One of the major objectives of the MEARMED project was the development of a predictive model to simulate the environmental response at Mediterranean Sea cage farms to differing cage stocking levels and feeding regimes. This was realised by means of establishing semi-empirical relationships between modelled flux (g waste solids per sq.m bed per year) and benthic community descriptors. The general rationale behind the development of the model was that any general relationships established are useful as these allow prediction of benthic effects for different planning and monitoring scenarios.

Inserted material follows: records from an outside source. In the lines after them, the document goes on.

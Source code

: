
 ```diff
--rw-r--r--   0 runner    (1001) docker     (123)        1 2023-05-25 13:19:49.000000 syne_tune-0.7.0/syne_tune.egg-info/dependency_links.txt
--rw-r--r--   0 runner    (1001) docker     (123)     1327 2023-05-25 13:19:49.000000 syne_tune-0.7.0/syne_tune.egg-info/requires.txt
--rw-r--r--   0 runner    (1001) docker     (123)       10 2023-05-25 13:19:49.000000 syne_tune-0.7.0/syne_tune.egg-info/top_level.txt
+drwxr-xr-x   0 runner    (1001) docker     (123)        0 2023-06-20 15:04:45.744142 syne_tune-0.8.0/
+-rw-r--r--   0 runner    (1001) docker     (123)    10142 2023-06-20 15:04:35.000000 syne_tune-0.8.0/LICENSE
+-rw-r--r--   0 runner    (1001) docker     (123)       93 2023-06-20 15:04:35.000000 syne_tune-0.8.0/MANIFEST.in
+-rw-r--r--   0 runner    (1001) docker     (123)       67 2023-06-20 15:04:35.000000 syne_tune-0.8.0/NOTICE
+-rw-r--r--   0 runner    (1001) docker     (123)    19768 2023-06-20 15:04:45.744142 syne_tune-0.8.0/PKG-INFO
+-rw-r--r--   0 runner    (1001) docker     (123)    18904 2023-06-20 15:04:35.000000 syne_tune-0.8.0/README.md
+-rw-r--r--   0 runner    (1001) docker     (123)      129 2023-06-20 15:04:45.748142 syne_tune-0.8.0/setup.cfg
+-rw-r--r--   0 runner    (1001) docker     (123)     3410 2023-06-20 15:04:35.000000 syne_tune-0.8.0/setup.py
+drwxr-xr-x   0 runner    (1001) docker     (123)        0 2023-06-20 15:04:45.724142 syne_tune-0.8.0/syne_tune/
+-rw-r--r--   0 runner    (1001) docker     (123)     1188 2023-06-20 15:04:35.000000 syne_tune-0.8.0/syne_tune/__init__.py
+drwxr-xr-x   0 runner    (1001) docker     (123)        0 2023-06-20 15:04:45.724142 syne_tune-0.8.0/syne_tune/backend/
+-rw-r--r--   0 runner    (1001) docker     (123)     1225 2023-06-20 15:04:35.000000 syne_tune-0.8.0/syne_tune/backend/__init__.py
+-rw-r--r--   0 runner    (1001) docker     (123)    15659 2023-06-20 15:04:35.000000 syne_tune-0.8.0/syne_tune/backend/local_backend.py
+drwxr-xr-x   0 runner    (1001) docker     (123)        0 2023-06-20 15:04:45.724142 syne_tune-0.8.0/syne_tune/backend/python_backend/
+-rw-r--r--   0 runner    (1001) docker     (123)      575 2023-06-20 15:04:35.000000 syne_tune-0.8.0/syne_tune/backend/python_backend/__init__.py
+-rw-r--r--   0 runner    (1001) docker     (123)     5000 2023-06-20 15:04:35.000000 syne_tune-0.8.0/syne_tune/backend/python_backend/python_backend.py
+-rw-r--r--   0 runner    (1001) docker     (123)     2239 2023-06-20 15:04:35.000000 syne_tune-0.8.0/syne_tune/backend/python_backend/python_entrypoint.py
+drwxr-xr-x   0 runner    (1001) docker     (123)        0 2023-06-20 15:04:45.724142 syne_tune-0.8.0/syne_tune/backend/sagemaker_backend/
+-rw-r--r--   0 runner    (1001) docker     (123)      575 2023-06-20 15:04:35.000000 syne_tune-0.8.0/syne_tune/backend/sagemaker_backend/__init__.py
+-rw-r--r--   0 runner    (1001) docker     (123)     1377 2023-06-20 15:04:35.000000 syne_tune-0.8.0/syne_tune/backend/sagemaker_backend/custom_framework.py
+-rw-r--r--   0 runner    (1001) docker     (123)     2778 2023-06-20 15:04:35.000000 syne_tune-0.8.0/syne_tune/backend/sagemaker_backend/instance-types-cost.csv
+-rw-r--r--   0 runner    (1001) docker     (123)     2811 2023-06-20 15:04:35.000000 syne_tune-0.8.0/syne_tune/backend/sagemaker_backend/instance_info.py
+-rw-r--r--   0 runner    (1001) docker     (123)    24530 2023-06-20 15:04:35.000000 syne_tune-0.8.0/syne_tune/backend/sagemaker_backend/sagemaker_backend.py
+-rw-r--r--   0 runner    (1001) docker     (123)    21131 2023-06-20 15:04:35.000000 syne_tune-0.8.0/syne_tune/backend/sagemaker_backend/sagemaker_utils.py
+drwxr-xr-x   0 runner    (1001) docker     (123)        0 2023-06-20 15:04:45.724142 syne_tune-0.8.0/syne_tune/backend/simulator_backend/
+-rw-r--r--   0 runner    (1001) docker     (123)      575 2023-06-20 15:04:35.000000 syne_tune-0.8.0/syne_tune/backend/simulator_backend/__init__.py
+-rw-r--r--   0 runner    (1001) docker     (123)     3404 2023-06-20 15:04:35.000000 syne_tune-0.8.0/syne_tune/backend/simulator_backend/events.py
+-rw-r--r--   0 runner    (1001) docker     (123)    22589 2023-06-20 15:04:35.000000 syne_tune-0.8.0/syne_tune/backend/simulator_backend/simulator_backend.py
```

It was found that for most benthic indices (i.e. species, abundance, abundance/species ratio, Shannon Wiener and Simpson diversity, Redox), the generalised relationships between the indices and the modelled flux are satisfactory. It was also found that for some other indices, such as biomass, accuracy of the predictions were low, and therefore it was important to specify an Envelope of Acceptable Precision (EAP). This EAP specifies what percentage of stations is expected to fall within the envelope. This approach is transparent in that no complex or potentially misleading statistics are used to describe model performance. It was concluded that despite the occasional inaccuracies, MERAMOD provides an acceptable level of predictive capability, which is desirable in practical applications as not always the highest level of detail is available for input data.
Dissemination and use potential:
The MERAMOD model will be disseminated by presentations at international scientific conferences, promotional material distributed to fish farming companies, aquaculture industry bodies and environmental consultancies, circulation of information via the MERAMED newsletter circulation list and promotion via the MERAMED web site. The use potential of this model is global, in particular where sea bass and bream farms are sited in the marine environment. Given the well-established ethos and scientific principles behind the model, its use is not restricted to these species or the Eastern Mediterranean environment.
Key innovative features of the result:
The key features of this model lie in its validation and its improvement on existing models. The benthic module which allows prediction of benthic effects has been established for a number of descriptors and this is uncommon in this type of model. In addition, validation of the trajectories of waste particles from surface to sea bed was satisfactory as this was tested over a range of distances from the farm, not just directly underneath the cages (a common fault with existing models). Given the measured variability of particle flux and benthic community structure, these validation aspects are key features. A further key feature lies in the development of a method which measured accurately a high number of settling velocities of waste faecal particles for sea bass and bream, previously absent in the literature.
Use of the result and its expected benefits:
The modelling package is likely to be used by regulators, fish farming companies, consultants and scientific researchers (based on the partners experience from dissemination of a salmonid based North Atlantic model). The expected benefits are testing of various scenarios relating to planning and monitoring of aquaculture operations. The model will provide information to supplement normal observational baseline or monitoring programmes. It will benefit the environment by allowing an additional stage in the consultation process so that adverse effects from aquaculture operations can be avoided.